Luego me quité los zapatos, me tiré en la cama y me estiré desperezándome,
estirando los brazos. Me puse cómoda tratando de olvidar lo acontecido. Ahora
tenía nuevamente en las manos el relato impreso de mi amigo en el que propone
sus traiciones. Sin releerlo, permanecí unos instantes tranquila, tratando de
precisar fronteras, como si hubiera ingresado en el invisible limbo de la
Divina Comedia. De pronto, recordando, conjeturé sobre la corta polémica de
héroe y traidor que había leído antes en el relato de mi amigo. Esto me adentró
con Dante por un inmenso lago de hielo. Confieso que esta somera descripción me
pareció interesante, pero incompleta. Había detalles que merecían un mejor
destino. Me decidí a releerlo. Mientras hacía esto, y sin darme cuenta, me
encontré sumergida en el frío insostenible de la Divina Comedia y rodeada de
los gigantes que formaban una muralla humana en el último círculo de Dante.
Tras este corto viaje y cuando mis conjeturas estaban por ser complacidas,
volví a sentir otra vez fuertes y molestos sonidos que venían del mismo
lugar...
Entonces, enfurecida, fui directo a la puerta de mi vecino y toqué
el timbre insistentemente. Me abrió el "segundo hombre" un tanto
alterado. Vi al "primer hombre" sentado en un espantoso sillón, de
hecho, toda la decoración del lugar parecía haber salido de la mente de un
sicópata. También me percaté de que sobre la alfombra, tirada frente al sillón,
había una muñeca inflable pintada de negro y algo desfigurada. El olor que
salía de ahí era una mezcla de vinagre y legía. Después de esa penosa
observación, yo les hice ver con un gesto que esta era la gota que había
derramado el vaso. Dándoles una última oportunidad, les dije: "Me hacen
venir hasta este maloliente lugar para que les repita algo que ya había dejado
muy claro anteriormente... ¡Simios náufragos! ¿Es que acaso no comprenden
cuando se les habla? ¡A mí me importa un pepino qué clase de depravados actos
estén desarrollando en este repugnante lugar! Jueguen con sus aparatos,
píntense las caras, jueguen con una muñeca de hule. ¡Pero no me molesten con
sus ruidos, cretinos de m...! No pienso volver a repetírselos, ya no voy a
volver, saquen sus conclusiones, ustedes no parecen saber con quién se meten...
¿Les quedó bien claro?”.
Sin más, les di la espalda y me fui de ahí, confiada, aunque experimentando una sensación ingrata de temor.

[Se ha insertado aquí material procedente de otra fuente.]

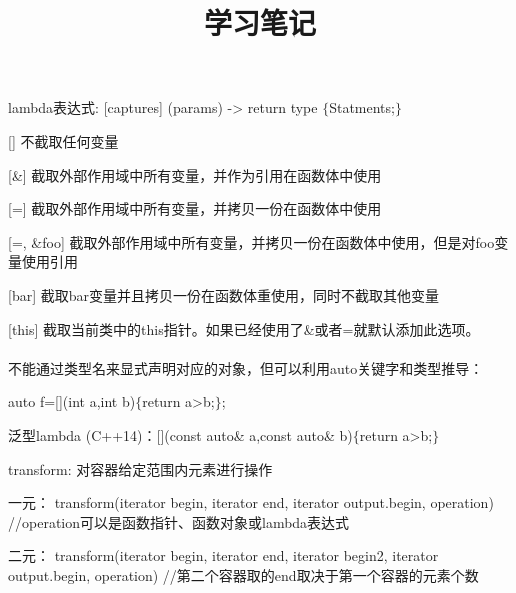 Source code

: \documentclass[cn,hazy,blue,screen,14pt]{note}
\title{学习笔记}
\author{}
\date{\zhtoday}
\begin{document}
\maketitle
\newpage
\tableofcontents
\newpage

\noindent lambda表达式: [captures] (params) -> return type $\{$Statments;$\}$


[] 不截取任何变量

[\&] 截取外部作用域中所有变量，并作为引用在函数体中使用

[=] 截取外部作用域中所有变量，并拷贝一份在函数体中使用

[=, \&foo] 截取外部作用域中所有变量，并拷贝一份在函数体中使用，但是对foo变量使用引用

[bar] 截取bar变量并且拷贝一份在函数体重使用，同时不截取其他变量

[this] 截取当前类中的this指针。如果已经使用了\&或者=就默认添加此选项。
\\\\
不能通过类型名来显式声明对应的对象，但可以利用auto关键字和类型推导：

auto f=[](int a,int b)$\{$return a>b;$\}$;


泛型lambda (C++14)：[](const auto\& a,const auto\& b)$\{$return a>b;$\}$

\newpage

\noindent transform: 对容器给定范围内元素进行操作

一元： transform(iterator begin, iterator end, iterator output.begin, operation) //operation可以是函数指针、函数对象或lambda表达式

二元： transform(iterator begin, iterator end, iterator begin2, iterator output.begin, operation) //第二个容器取的end取决于第一个容器的元素个数
\end{document}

Un par de días después, aún no he sentido sonido alguno que pueda
llegar a turbarme. Tampoco he visto a los dos fulanos salir de aquella
habitación de asquerosas paredes, que más parecía una alacena porque estaba
llena de comida regada por todos lados. Pero luego de releer el último relato
de mi amigo, sobre el “delator y el héroe”, he comenzado a dudar. Me acordé de
mis buenas costumbres y de que vivía en un lugar adecuado y rodeada de buenas
personas. Esto me llevó a sentirme avergonzada y furiosa. Por eso, estoy
pensando seriamente en advertir, en la próxima junta del condominio, acerca de
estos incidentes. Esto no puede ser pasado por alto, por la salud de todos.
Pero si lo hago, me convertiría en una vil soplona, una delatora...
Creo que en vano fatigo mi memoria. Pienso que sí, que debo hablar
de esta situación, porque no creo ser la única que la ha padecido. Además,
ellos me han mentido, pues habían dicho, en nuestro primer encuentro, que no
volvería a haber disturbios. Sin embargo, momentos después se repitieron. ¿Y si
se repiten nuevamente? Solo han pasado dos días... no puedo confiar en su
palabra.
Espero poder resolver este dilema: ¿Convertirme en una delatora?
¿O mentir haciendo de la vista gorda?